Crate training your dog can be quite time consuming depending on your dog's age and disposition. Essentially, the younger the dog, the earlier it will learn to use the crate and to obey you when you need him to use it. Older dogs may show much more resistance to being confined in a crate, especially if they have never been exposed to one before. Dogs belonging to active and outdoor breeds may be that much harder to train than those that are less active. Here are some helpful basic steps to make crate training your dog possible.
The first thing to do is select a crate for your dog. The crate needs to be large enough to allow your dog to stand up freely and should be just wide enough to allow him to turn around when inside. Crates are available in a large variety of styles and materials including metal, plastic and fiberglass. Select a crate that is relatively airy and easy to handle.
Crate Training Your Dog
Dogs associate places with feelings of both happiness and fear, so take the time to ensure that your dog does not start to view the crate as a place where it is punished and confined needlessly since this will only make the dog miserable and uncooperative. It is best to go about crate training in a very slow manner and to encourage the dog at every step. Don't try and push the dog to learn too fast since it will only develop an aversion to the process and your end objective will not be met.
Making Your Dog Familiar with the Crate
This is the first step in crate training. Your dog needs to get familiar with the crate as a place that is his and that is associated with certain activities where he is involved. Place the crate you have selected in a place where there is a lot of activity and movement like the living room of your house, or wherever most of the family chooses to hangout. Call your dog to the crate or bring him over if he is timid or shy and seems afraid of this foreign object. Never drag him to the crate by the collar or use any other rough method, as the dog will immediately start to associate the crate with unpleasantness and fear. Make the whole exercise into a fun game with smiles, laughter and let the dog 'discover' the crate, much like a new toy.
Getting your dog to enter the crate is another major task. Most dogs will respond to their favorite toy and treats if they are placed within the crate. Put a few treats near the door and just inside the crate at first. Slowly add more treats that are placed further and further inside until the dog shows no fear of walking into the crate to pick up his goodies.

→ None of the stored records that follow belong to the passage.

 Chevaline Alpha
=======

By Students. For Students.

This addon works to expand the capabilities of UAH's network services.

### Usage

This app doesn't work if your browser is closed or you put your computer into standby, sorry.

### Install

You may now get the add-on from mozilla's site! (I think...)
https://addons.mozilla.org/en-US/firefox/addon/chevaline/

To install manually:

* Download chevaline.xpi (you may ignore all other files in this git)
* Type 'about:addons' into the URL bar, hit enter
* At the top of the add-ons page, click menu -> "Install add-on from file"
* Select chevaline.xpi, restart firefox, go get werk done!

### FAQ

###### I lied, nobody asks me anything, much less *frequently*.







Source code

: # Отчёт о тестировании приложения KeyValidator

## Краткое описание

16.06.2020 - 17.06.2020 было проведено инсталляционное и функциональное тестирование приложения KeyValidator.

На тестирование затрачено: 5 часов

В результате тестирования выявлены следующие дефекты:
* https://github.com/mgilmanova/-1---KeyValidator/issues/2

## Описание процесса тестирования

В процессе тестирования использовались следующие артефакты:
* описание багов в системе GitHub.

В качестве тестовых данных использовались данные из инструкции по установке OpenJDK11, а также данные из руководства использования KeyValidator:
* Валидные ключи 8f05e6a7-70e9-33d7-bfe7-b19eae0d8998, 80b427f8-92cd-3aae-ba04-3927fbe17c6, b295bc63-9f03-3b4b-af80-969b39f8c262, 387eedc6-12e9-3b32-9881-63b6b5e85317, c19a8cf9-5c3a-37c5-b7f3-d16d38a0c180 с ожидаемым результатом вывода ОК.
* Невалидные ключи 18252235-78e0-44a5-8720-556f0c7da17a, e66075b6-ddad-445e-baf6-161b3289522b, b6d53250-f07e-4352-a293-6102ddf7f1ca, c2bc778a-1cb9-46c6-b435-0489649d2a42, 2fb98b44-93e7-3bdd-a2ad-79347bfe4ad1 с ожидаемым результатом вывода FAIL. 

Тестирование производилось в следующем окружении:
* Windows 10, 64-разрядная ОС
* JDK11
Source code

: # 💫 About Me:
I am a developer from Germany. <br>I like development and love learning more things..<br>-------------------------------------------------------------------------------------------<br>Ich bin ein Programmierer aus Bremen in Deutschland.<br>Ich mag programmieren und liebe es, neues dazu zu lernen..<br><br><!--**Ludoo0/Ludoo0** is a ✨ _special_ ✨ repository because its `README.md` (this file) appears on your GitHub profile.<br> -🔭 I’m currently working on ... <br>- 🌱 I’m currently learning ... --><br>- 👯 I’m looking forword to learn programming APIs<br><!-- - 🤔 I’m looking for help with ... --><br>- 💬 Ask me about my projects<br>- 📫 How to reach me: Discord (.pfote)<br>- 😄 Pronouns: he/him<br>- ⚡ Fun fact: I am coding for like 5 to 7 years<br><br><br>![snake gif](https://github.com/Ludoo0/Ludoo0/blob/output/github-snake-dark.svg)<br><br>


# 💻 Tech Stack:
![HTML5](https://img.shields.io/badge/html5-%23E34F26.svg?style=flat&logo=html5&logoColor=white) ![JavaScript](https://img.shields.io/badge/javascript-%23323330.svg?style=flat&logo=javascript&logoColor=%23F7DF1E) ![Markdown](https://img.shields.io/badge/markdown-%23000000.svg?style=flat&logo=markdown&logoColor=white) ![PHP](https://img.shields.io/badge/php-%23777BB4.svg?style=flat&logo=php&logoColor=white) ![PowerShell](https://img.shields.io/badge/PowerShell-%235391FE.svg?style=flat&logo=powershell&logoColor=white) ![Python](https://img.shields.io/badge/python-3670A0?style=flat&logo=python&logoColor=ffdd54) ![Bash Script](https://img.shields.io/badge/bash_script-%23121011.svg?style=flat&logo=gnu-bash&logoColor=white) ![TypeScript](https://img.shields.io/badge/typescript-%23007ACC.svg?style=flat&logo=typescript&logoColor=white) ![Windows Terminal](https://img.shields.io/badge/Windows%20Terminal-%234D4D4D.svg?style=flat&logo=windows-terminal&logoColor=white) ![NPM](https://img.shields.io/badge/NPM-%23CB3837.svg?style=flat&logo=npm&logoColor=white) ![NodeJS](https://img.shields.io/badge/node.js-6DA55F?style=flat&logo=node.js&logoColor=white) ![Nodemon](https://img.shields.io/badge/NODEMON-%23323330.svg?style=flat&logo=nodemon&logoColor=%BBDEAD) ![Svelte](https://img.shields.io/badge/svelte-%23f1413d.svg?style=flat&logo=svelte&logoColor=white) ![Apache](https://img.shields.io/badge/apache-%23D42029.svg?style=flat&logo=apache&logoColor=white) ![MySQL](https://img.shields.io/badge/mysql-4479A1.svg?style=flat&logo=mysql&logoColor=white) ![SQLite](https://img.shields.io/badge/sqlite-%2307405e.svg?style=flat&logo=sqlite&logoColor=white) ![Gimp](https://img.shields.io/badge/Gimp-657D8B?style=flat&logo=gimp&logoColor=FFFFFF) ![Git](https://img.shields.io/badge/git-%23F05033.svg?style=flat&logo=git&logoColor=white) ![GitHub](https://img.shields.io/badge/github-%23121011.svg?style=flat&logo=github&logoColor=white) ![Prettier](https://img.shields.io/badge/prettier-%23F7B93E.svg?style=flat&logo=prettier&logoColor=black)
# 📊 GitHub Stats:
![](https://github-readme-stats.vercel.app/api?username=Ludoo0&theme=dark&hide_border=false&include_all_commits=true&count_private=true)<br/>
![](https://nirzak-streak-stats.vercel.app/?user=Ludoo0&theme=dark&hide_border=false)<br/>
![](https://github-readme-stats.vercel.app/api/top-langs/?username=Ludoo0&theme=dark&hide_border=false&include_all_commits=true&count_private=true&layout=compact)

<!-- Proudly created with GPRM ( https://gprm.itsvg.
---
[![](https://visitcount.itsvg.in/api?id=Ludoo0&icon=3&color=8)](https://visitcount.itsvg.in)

Do remember that many dogs may simply refuse to enter the crate for a long time, no matter what you do! Do not hurry and leave the treats inside the crate for a while and the dog will definitely pick them up sometime or the other when his natural curiosity gets the better of him.
Don't hurry the process and wait until the dog is comfortable going into and out of the crate without any signs of distress.
Crate Training Using Food
The next step is to start feeding him his meals inside the crate or near the crate if he is still a little shy of the crate. In this manner you will build up happy associations between the dog and the crate. As the dog gets more and more comfortable with the crate, start to put his food dish more and more inside the crate until you have reached the back wall. Do not hurry the process at any stage and have lots of patience.
Increasing Crate Time
Once your dog is used to eating his meals inside the crate you can try closing the door while he eats. Again, don't force the event to happen, rather make it seem a natural and stress free process for the dog. Always make it a point to immediately open the crate door when he finishes his meal.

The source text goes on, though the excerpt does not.